And then there are the diatribes against the rise of feminism in the late 1800's. What were these ladies thinking of?
I have misplaced, or loaned out, one of my favourite books on early women missionaries to Canada, with a good section on Northern BC. As it happens none of the info in that book is available on the internet. These women might just as well have not existed.
In the meantime, I have found some other books which outline the rise of the Women's Missionary Societies and the history of women active in medical missions. I realized that I could, in fact, verify what I had been suspecting.
Women missionaries were at the forefront of the women in general who became university educated and entered professions previously restricted to men in the late 1800's.

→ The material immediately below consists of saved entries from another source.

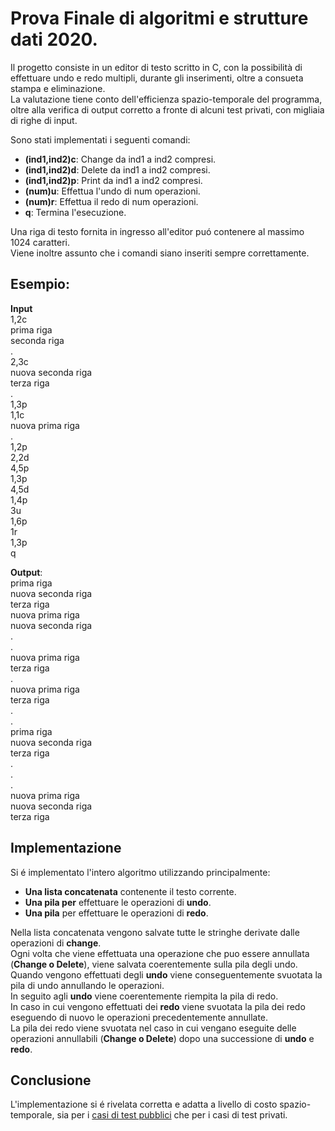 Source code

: # Prova Finale di algoritmi e strutture dati 2020.
Il progetto consiste in un editor di testo scritto in C, con la possibilità di effettuare undo e redo multipli, durante gli inserimenti, oltre a consueta stampa e eliminazione.   
La valutazione tiene conto dell'efficienza spazio-temporale del programma, oltre alla verifica di output corretto a fronte di alcuni test privati, con migliaia di righe di input.

Sono stati implementati i seguenti comandi:
  * **(ind1,ind2)c**: Change da ind1 a ind2 compresi.
  * **(ind1,ind2)d**: Delete da ind1 a ind2 compresi.
  * **(ind1,ind2)p**: Print da ind1 a ind2 compresi.
  * **(num)u**: Effettua l'undo di num operazioni.
  * **(num)r**: Effettua il redo di num operazioni.
  * **q**: Termina l'esecuzione.

Una riga di testo fornita in ingresso all'editor puó contenere al massimo 1024 caratteri.  
Viene inoltre assunto che i comandi siano inseriti sempre correttamente.

## Esempio:
**Input**  
1,2c  
prima riga  
seconda riga  
.  
2,3c  
nuova seconda riga  
terza riga  
.  
1,3p  
1,1c  
nuova prima riga  
.  
1,2p  
2,2d  
4,5p  
1,3p  
4,5d  
1,4p  
3u  
1,6p  
1r  
1,3p  
q  

**Output**:  
prima riga  
nuova seconda riga  
terza riga  
nuova prima riga  
nuova seconda riga  
.  
.  
nuova prima riga  
terza riga  
.  
nuova prima riga  
terza riga  
.  
.  
prima riga  
nuova seconda riga  
terza riga  
.  
.  
.  
nuova prima riga  
nuova seconda riga  
terza riga  

## Implementazione
Si é implementato l'intero algoritmo utilizzando principalmente:
  * **Una lista concatenata** contenente il testo corrente.
  * **Una pila per** effettuare le operazioni di **undo**.
  * **Una pila** per effettuare le operazioni di **redo**.  

Nella lista concatenata vengono salvate tutte le stringhe derivate dalle operazioni di **change**.    
Ogni volta che viene effettuata una operazione che puo essere annullata (**Change o Delete**), viene salvata coerentemente sulla pila degli undo.    
Quando vengono effettuati degli **undo** viene conseguentemente svuotata la pila di undo annullando le operazioni.    
In seguito agli **undo** viene coerentemente riempita la pila di redo.  
In caso in cui vengono effettuati dei **redo** viene svuotata la pila dei redo eseguendo di nuovo le operazioni precedentemente annullate.    
La pila dei redo viene svuotata nel caso in cui vengano eseguite delle operazioni annullabili (**Change o Delete**) dopo una successione di **undo** e **redo**.  

## Conclusione
L'implementazione si é rivelata corretta e adatta a livello di costo spazio-temporale, sia per i [casi di test pubblici](/Public_Tests) che per i casi di test privati.

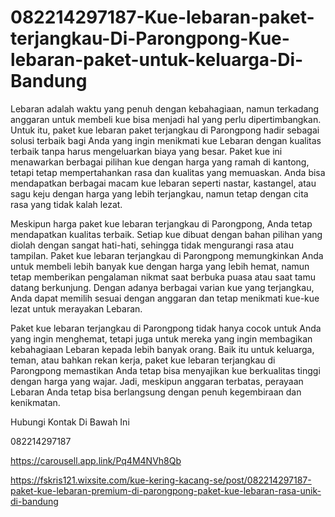 # 082214297187-Kue-lebaran-paket-terjangkau-Di-Parongpong-Kue-lebaran-paket-untuk-keluarga-Di-Bandung

Lebaran adalah waktu yang penuh dengan kebahagiaan, namun terkadang anggaran untuk membeli kue bisa menjadi hal yang perlu dipertimbangkan. Untuk itu, paket kue lebaran paket terjangkau di Parongpong hadir sebagai solusi terbaik bagi Anda yang ingin menikmati kue Lebaran dengan kualitas terbaik tanpa harus mengeluarkan biaya yang besar. Paket kue ini menawarkan berbagai pilihan kue dengan harga yang ramah di kantong, tetapi tetap mempertahankan rasa dan kualitas yang memuaskan. Anda bisa mendapatkan berbagai macam kue lebaran seperti nastar, kastangel, atau sagu keju dengan harga yang lebih terjangkau, namun tetap dengan cita rasa yang tidak kalah lezat.

Meskipun harga paket kue lebaran terjangkau di Parongpong, Anda tetap mendapatkan kualitas terbaik. Setiap kue dibuat dengan bahan pilihan yang diolah dengan sangat hati-hati, sehingga tidak mengurangi rasa atau tampilan. Paket kue lebaran terjangkau di Parongpong memungkinkan Anda untuk membeli lebih banyak kue dengan harga yang lebih hemat, namun tetap memberikan pengalaman nikmat saat berbuka puasa atau saat tamu datang berkunjung. Dengan adanya berbagai varian kue yang terjangkau, Anda dapat memilih sesuai dengan anggaran dan tetap menikmati kue-kue lezat untuk merayakan Lebaran.

Paket kue lebaran terjangkau di Parongpong tidak hanya cocok untuk Anda yang ingin menghemat, tetapi juga untuk mereka yang ingin membagikan kebahagiaan Lebaran kepada lebih banyak orang. Baik itu untuk keluarga, teman, atau bahkan rekan kerja, paket kue lebaran terjangkau di Parongpong memastikan Anda tetap bisa menyajikan kue berkualitas tinggi dengan harga yang wajar. Jadi, meskipun anggaran terbatas, perayaan Lebaran Anda tetap bisa berlangsung dengan penuh kegembiraan dan kenikmatan.

Hubungi Kontak Di Bawah Ini

082214297187

https://carousell.app.link/Pq4M4NVh8Qb

https://fskris121.wixsite.com/kue-kering-kacang-se/post/082214297187-paket-kue-lebaran-premium-di-parongpong-paket-kue-lebaran-rasa-unik-di-bandung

This story from Australia about the first woman medical graduate from the Universtiy of Adelaide is similar to that of the many women in the book I am now reading about Baptist missionaries from Canada.
The next time you read about the rise of feminism in the late 1800's think of women like Laura Fowler.
- She graduated in Medicine and Surgery in 1891, to become the University of Adelaide’s first woman medical graduate, also winning the Elder Prize along the way.
After graduation, Laura Fowler was appointed House Surgeon at the Women’s and Children’s Hospital, and worked in that role until her marriage in 1893 to fellow physician Charles Henry Standish Hope, who had graduated MBBS in 1889 and MD in 1891.
Following their marriage, the couple went to India on a mission to provide medical assistance to the Indian people. From the start they saw themselves as self-sufficient doctors rather than missionaries, but their first visit did not prove successful in that they were unable to find sufficient work to support themselves.
After a period back in England, they returned to India in 1895 and settled in Bengal, and would go on to devote thirty years of their lives to Bengal, despite the deleterious effects of the climate on their health, particularly that of Charles.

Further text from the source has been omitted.